# EXERCISE GOAL
Work through the data below and state how many lines contain "Iris", giving that number alone.

----- MATERIAL TO PROCESS -----

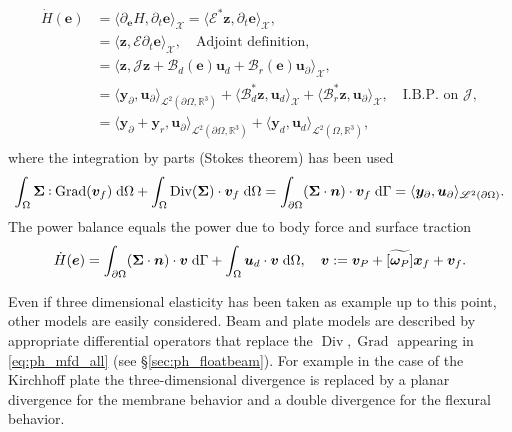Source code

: \documentclass{svjour3}                     %
\newcommand{\secref}[1]{\S\ref{#1}}
\DeclareMathOperator*{\Grad}{Grad}
\DeclareMathOperator*{\Div}{Div}
\newcommand{\crmat}[1]{\ensuremath{\widetilde{\left[#1\right]}}}
\def\onedot{$\mathsurround0pt\ldotp$}
\def\cddot{%
	\mathbin{\vcenter{\baselineskip.67ex
			\hbox{\onedot}\hbox{\onedot}}%
}}
\newcommand{\firstRev}[1]{\textcolor{red!80!black}{#1}}
\begin{document}
	\begin{equation}
	\begin{aligned}
	\dot{H}(\bm{e}) &= \langle \partial_{\bm{e}} H, \partial_t {\bm{e}} \rangle_{\mathscr{X}} = \langle \bm{\mathcal{E}}^* \bm{z}, \partial_t {\bm{e}} \rangle_{\mathscr{X}}, \\
	&= \langle \bm{z}, \bm{\mathcal{E}} \partial_t {\bm{e}} \rangle_{\mathscr{X}}, \quad \text{Adjoint definition}, \\
	& = \langle \bm{z}, \bm{\mathcal{J}}\bm{z} + \bm{\mathcal{B}}_d(\bm{e}) \bm{u}_d + \bm{\mathcal{B}}_r(\bm{e}) \bm{u}_\partial \rangle_{\mathscr{X}}, \\
	& = \langle \bm{y}_\partial,  \bm{u}_\partial \rangle_{\mathscr{L}^2(\partial\Omega, \mathbb{R}^3)} + \langle \bm{\mathcal{B}}_d^* \bm{z}, \bm{u}_d \rangle_{\mathscr{X}} + \langle \bm{\mathcal{B}}_r^* \bm{z}, \bm{u}_\partial \rangle_{\mathscr{X}}, \quad \text{I.B.P. on } \bm{\mathcal{J}}, \\
	&= \langle \bm{y}_\partial + \bm{y}_r,  \bm{u}_\partial \rangle_{\mathscr{L}^2(\partial\Omega, \mathbb{R}^3)} + \langle \bm{y}_d,  \bm{u}_d \rangle_{\mathscr{L}^2(\Omega, \mathbb{R}^3)}, \\
	\end{aligned}
	\end{equation}
	where the integration by parts (Stokes theorem) has been used
	\begin{equation}
	\label{eq:stokes}
	\int_{\Omega} \bm\Sigma \cddot \Grad(\bm{v}_f) \d{\Omega} + \int_{\Omega} \Div(\bm\Sigma) \cdot \bm{v}_f \d{\Omega} = \int_{\partial \Omega} (\bm\Sigma \cdot \bm{n}) \cdot \bm{v}_f \d{\Gamma} = \langle \bm{y}_\partial,  \bm{u}_\partial \rangle_{\mathscr{L}^2(\partial\Omega)}.
	\end{equation}
	The power balance equals the power due to body force and surface traction
	\begin{equation}
	\dot{H}(\bm{e}) = \int_{\partial \Omega} (\bm{\Sigma} \cdot \bm{n}) \cdot \bm{v} \d\Gamma + \int_{\Omega} \bm{u}_d \cdot \bm{v}  \d{\Omega}, \quad \bm{v} := \bm{v}_P + \crmat{\bm{\omega}_P} \bm{x}_f + {\bm{v}}_f.
	\end{equation}
	
	\begin{remark}
		Even if three dimensional elasticity has been taken as example up to this point, other models are easily considered. Beam and plate models \cite{BRUGNOLI2019940,BRUGNOLI2019961} are described by appropriate differential operators that replace the $\Div, \Grad$ appearing in \eqref{eq:ph_mfd_all} (see \secref{sec:ph_floatbeam}). \firstRev{For example in the case of the Kirchhoff plate the three-dimensional divergence is replaced by a planar divergence  for the membrane behavior and a double divergence for the flexural behavior.}
	\end{remark}
	
\end{document}
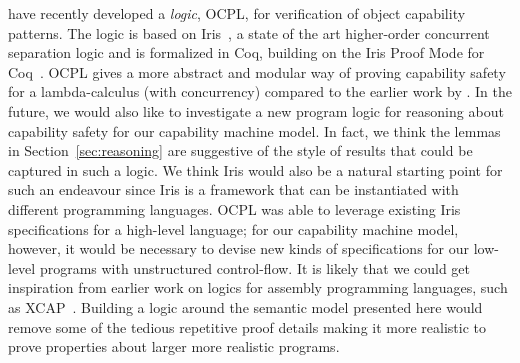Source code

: \documentclass[format=acmsmall, review=true, screen=true]{acmart}
\newenvironment{toplas}%
    {\color{OliveGreen}}{}
\newcommand{\itoplassug}[1]{}
\begin{document}
\citet{swasey:2017} have recently developed a \emph{logic}, OCPL, for verification
of object capability patterns. The logic is based on
Iris~\citep{iris,iris2,iris3}, a state of the art higher-order concurrent
separation logic and is formalized in Coq, building on the Iris Proof Mode for
Coq~\citep{ipm}. OCPL gives a more abstract and modular way of proving
capability safety for a lambda-calculus (with concurrency) compared to the
earlier work by \citet{Devriese:2016ObjCap}.
\begin{toplas}
In the future, we would also like to investigate a new program logic for
reasoning about capability safety for our capability machine model. In fact,
we think the lemmas in Section~\ref{sec:reasoning} are suggestive of the style
of results that could be captured in such a logic. We think Iris would also be
a natural starting point for such an endeavour since Iris is a
framework that can be instantiated with different programming languages. OCPL
was able to leverage existing Iris specifications for a high-level language;
for our capability machine model, however, it would be necessary to devise new
kinds of specifications for our low-level programs with unstructured
control-flow. It is likely that we could get inspiration from earlier work on
logics for assembly programming languages, such as XCAP~\citep{xcap}. Building a logic around the semantic model presented here would remove some of the tedious repetitive proof details making it more realistic to prove properties about larger more realistic programs.
\end{toplas}
\itoplassug{We could further add that this is not the level of abstraction that one would like to reason. One would like to reason about the programs we actually write - that is programs written in high-level languages. If we had a fully-abstract compiler from a nice high-level language to this low-level machine, then we could reason about the program in the high-level language and then because the compiler is fully-abstract, we would retain all the nice properties from the high-level language. How does this work fit in to this picture? The calling convention ensures two properties that we expect our nice high-level languages to have, namely well-bracketedness and local-state encapsulation. If we want to do fully-abstract compilation, then we need some way to guarantee this after compilation. Further, logical relations are often used in full-abstractness proofs. This work expands our knowledge about logical relations should be defined for low-languages and in particular capability machines. (maybe also mention that enforcement necessary for fully-abstract compilation. Could be capability, but it could also be something else - we just need something which we do not have now.)  }
\end{document}
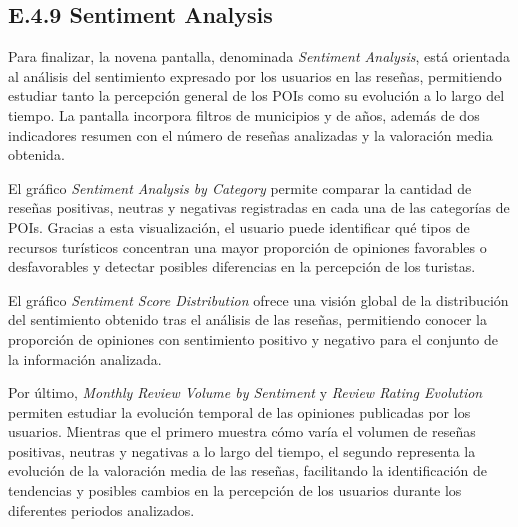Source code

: 
\subsection{E.4.9 Sentiment Analysis}

Para finalizar, la novena pantalla, denominada \textit{Sentiment Analysis}, está orientada al análisis del sentimiento expresado por los usuarios en las reseñas, permitiendo estudiar tanto la percepción general de los POIs como su evolución a lo largo del tiempo. La pantalla incorpora filtros de municipios y de años, además de dos indicadores resumen con el número de reseñas analizadas y la valoración media obtenida.

El gráfico \textit{Sentiment Analysis by Category} permite comparar la cantidad de reseñas positivas, neutras y negativas registradas en cada una de las categorías de POIs. Gracias a esta visualización, el usuario puede identificar qué tipos de recursos turísticos concentran una mayor proporción de opiniones favorables o desfavorables y detectar posibles diferencias en la percepción de los turistas.

El gráfico \textit{Sentiment Score Distribution} ofrece una visión global de la distribución del sentimiento obtenido tras el análisis de las reseñas, permitiendo conocer la proporción de opiniones con sentimiento positivo y negativo para el conjunto de la información analizada.

Por último, \textit{Monthly Review Volume by Sentiment} y \textit{Review Rating Evolution} permiten estudiar la evolución temporal de las opiniones publicadas por los usuarios. Mientras que el primero muestra cómo varía el volumen de reseñas positivas, neutras y negativas a lo largo del tiempo, el segundo representa la evolución de la valoración media de las reseñas, facilitando la identificación de tendencias y posibles cambios en la percepción de los usuarios durante los diferentes periodos analizados.

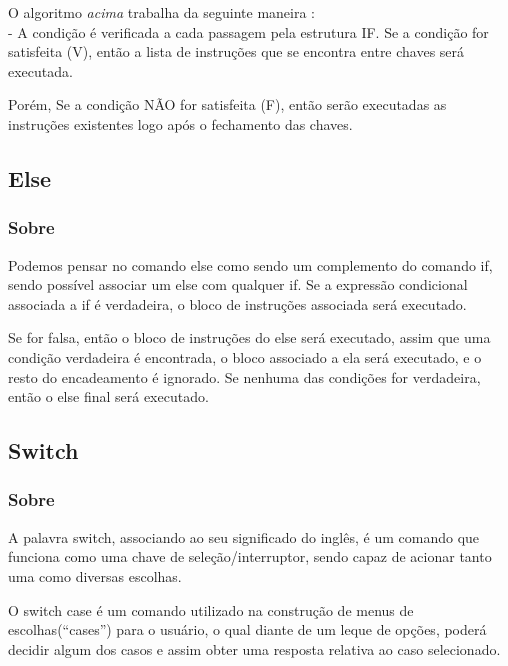 \documentclass[a4paper,12pt]{article}  %
\begin{document}
  O algoritmo \textit{acima} trabalha da seguinte maneira :
 \\

  -  A condição é verificada a cada passagem pela estrutura IF. Se a condição for satisfeita (V), então a lista de instruções que se encontra entre chaves será executada. \newline
   
  Porém, Se a condição NÃO for satisfeita (F), então serão executadas as instruções existentes logo após o fechamento das chaves.
 
 \subsection{Else}
 \subsubsection{Sobre} %

   Podemos pensar no comando else como sendo um complemento do comando if, sendo possível associar um else com qualquer if. Se a expressão condicional associada a if é verdadeira, o bloco de instruções associada será executado. \newline 

   Se for falsa, então o bloco de instruções do else será executado, assim que uma condição verdadeira é encontrada, o bloco associado a ela será executado, e o resto do encadeamento é ignorado. \newline 
Se nenhuma das condições for verdadeira, então o else final será executado.

  
 \subsection{Switch}
 \subsubsection{Sobre} %
    
   A palavra switch, associando ao seu significado do inglês, é um comando que funciona como uma chave de seleção/interruptor, sendo capaz de acionar tanto uma como diversas escolhas. \newline
   
   O switch case é um comando utilizado na construção de menus de escolhas(“cases”) para o usuário, o qual diante de um leque de opções, poderá decidir algum dos casos e assim obter uma resposta relativa ao caso selecionado.
 
\end{document}
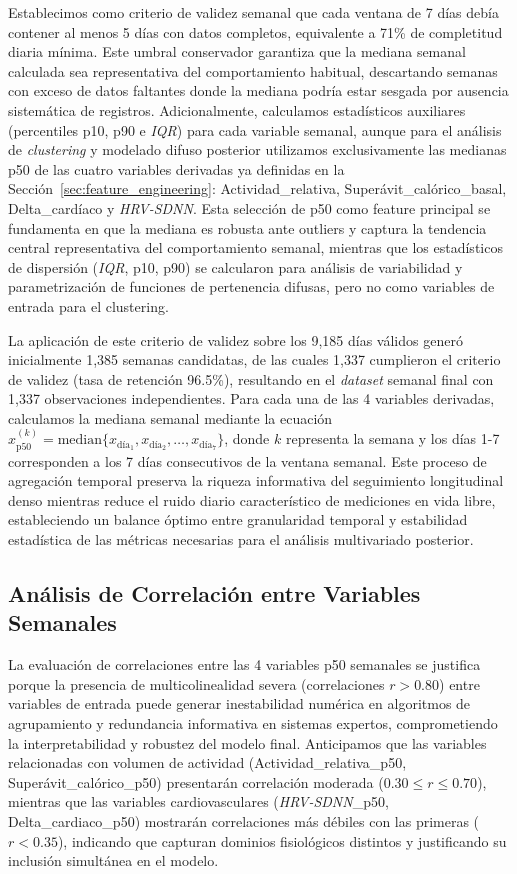 Establecimos como criterio de validez semanal que cada ventana de 7 días debía contener al menos 5 días con datos completos, equivalente a 71\% de completitud diaria mínima. Este umbral conservador garantiza que la mediana semanal calculada sea representativa del comportamiento habitual, descartando semanas con exceso de datos faltantes donde la mediana podría estar sesgada por ausencia sistemática de registros. Adicionalmente, calculamos estadísticos auxiliares (percentiles p10, p90 e \textit{IQR}) para cada variable semanal, aunque para el análisis de \textit{clustering} y modelado difuso posterior utilizamos exclusivamente las medianas p50 de las cuatro variables derivadas ya definidas en la Sección~\ref{sec:feature_engineering}: Actividad\_relativa, Superávit\_calórico\_basal, Delta\_cardíaco y \textit{HRV-SDNN}. Esta selección de p50 como feature principal se fundamenta en que la mediana es robusta ante outliers y captura la tendencia central representativa del comportamiento semanal, mientras que los estadísticos de dispersión (\textit{IQR}, p10, p90) se calcularon para análisis de variabilidad y parametrización de funciones de pertenencia difusas, pero no como variables de entrada para el clustering.

La aplicación de este criterio de validez sobre los 9,185 días válidos generó inicialmente 1,385 semanas candidatas, de las cuales 1,337 cumplieron el criterio de validez (tasa de retención 96.5\%), resultando en el \textit{dataset} semanal final con 1,337 observaciones independientes. Para cada una de las 4 variables derivadas, calculamos la mediana semanal mediante la ecuación $x^{(k)}_{\text{p50}} = \text{median}\{x_{\text{día}_1}, x_{\text{día}_2}, \ldots, x_{\text{día}_7}\}$, donde $k$ representa la semana y los días 1-7 corresponden a los 7 días consecutivos de la ventana semanal. Este proceso de agregación temporal preserva la riqueza informativa del seguimiento longitudinal denso mientras reduce el ruido diario característico de mediciones en vida libre, estableciendo un balance óptimo entre granularidad temporal y estabilidad estadística de las métricas necesarias para el análisis multivariado posterior.

\subsection{Análisis de Correlación entre Variables Semanales}
\label{subsec:correlacion_semanal}

La evaluación de correlaciones entre las 4 variables p50 semanales se justifica porque la presencia de multicolinealidad severa (correlaciones $r > 0.80$) entre variables de entrada puede generar inestabilidad numérica en algoritmos de agrupamiento y redundancia informativa en sistemas expertos, comprometiendo la interpretabilidad y robustez del modelo final. Anticipamos que las variables relacionadas con volumen de actividad (Actividad\_relativa\_p50, Superávit\_calórico\_p50) presentarán correlación moderada ($0.30 \leq r \leq 0.70$), mientras que las variables cardiovasculares (\textit{HRV-SDNN}\_p50, Delta\_cardiaco\_p50) mostrarán correlaciones más débiles con las primeras ($r < 0.35$), indicando que capturan dominios fisiológicos distintos y justificando su inclusión simultánea en el modelo.

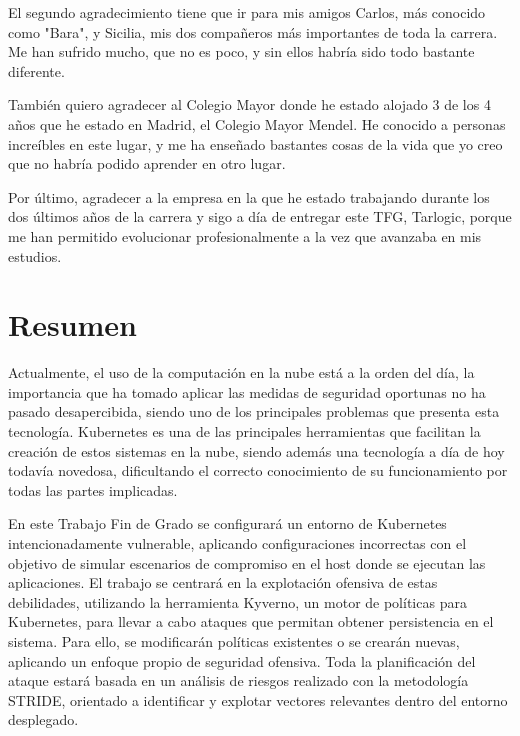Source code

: \documentclass[12pt,twoside,titlepage]{report}
\newcommand\blankpage{%
    \newpage
    \null
    \thispagestyle{empty}%
    \newpage}
\begin{document}
El segundo agradecimiento tiene que ir para mis amigos Carlos, más conocido como "Bara", y Sicilia, mis dos compañeros más importantes de toda la carrera. Me han sufrido mucho, que no es poco, y sin ellos habría sido todo bastante diferente.

También quiero agradecer al Colegio Mayor donde he estado alojado 3 de los 4 años que he estado en Madrid, el Colegio Mayor Mendel. He conocido a personas increíbles en este lugar, y me ha enseñado bastantes cosas de la vida que yo creo que no habría podido aprender en otro lugar.

Por último, agradecer a la empresa en la que he estado trabajando durante los dos últimos años de la carrera y sigo a día de entregar este TFG, Tarlogic, porque me han permitido evolucionar profesionalmente a la vez que avanzaba en mis estudios.

\afterpage{\blankpage}








\chapter*{Resumen}

Actualmente, el uso de la computación en la nube está a la orden del día, la importancia que ha tomado aplicar las medidas de seguridad oportunas no ha pasado desapercibida, siendo uno de los principales problemas que presenta esta tecnología. Kubernetes es una de las principales herramientas que facilitan la creación de estos sistemas en la nube, siendo además una tecnología a día de hoy todavía novedosa, dificultando el correcto conocimiento de su funcionamiento por todas las partes implicadas.

En este Trabajo Fin de Grado se configurará un entorno de Kubernetes intencionadamente vulnerable, aplicando configuraciones incorrectas con el objetivo de simular escenarios de compromiso en el host donde se ejecutan las aplicaciones. El trabajo se centrará en la explotación ofensiva de estas debilidades, utilizando la herramienta Kyverno, un motor de políticas para Kubernetes, para llevar a cabo ataques que permitan obtener persistencia en el sistema. Para ello, se modificarán políticas existentes o se crearán nuevas, aplicando un enfoque propio de seguridad ofensiva. Toda la planificación del ataque estará basada en un análisis de riesgos realizado con la metodología STRIDE, orientado a identificar y explotar vectores relevantes dentro del entorno desplegado.
\end{document}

-----

# SOLUTION TO THIS PROBLEM
5